START Stored data

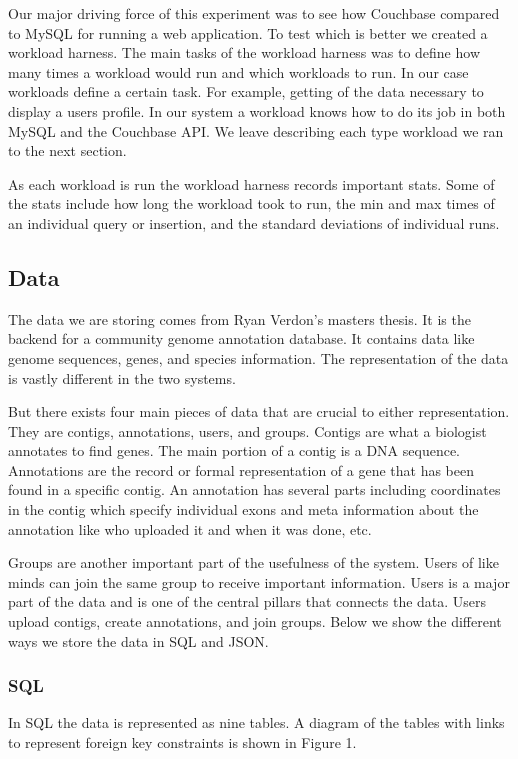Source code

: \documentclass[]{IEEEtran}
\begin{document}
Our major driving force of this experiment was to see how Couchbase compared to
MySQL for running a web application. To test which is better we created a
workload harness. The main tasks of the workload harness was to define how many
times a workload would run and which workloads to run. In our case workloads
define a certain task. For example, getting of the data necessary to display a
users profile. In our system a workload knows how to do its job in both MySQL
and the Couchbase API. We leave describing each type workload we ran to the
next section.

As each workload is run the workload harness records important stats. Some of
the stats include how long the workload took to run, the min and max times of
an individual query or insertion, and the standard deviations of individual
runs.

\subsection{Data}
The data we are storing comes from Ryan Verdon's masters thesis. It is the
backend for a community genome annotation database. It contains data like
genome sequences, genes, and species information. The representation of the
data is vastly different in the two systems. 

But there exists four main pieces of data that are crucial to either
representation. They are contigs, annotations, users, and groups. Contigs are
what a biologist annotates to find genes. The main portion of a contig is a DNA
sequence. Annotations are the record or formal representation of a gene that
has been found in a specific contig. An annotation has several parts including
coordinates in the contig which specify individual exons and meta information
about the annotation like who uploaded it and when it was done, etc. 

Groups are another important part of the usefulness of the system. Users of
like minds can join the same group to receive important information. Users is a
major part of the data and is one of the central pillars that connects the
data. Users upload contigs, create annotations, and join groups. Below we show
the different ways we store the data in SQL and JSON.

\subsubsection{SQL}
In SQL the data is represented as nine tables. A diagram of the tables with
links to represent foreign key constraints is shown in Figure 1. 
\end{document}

END Stored data

▶ What the task requires
Print exactly the lines from the one with "about the annotation" through the last line of the material, including both, and no others.

▶ Written response
about the annotation like who uploaded it and when it was done, etc. 

Groups are another important part of the usefulness of the system. Users of
like minds can join the same group to receive important information. Users is a
major part of the data and is one of the central pillars that connects the
data. Users upload contigs, create annotations, and join groups. Below we show
the different ways we store the data in SQL and JSON.

\subsubsection{SQL}
In SQL the data is represented as nine tables. A diagram of the tables with
links to represent foreign key constraints is shown in Figure 1. 
\end{document}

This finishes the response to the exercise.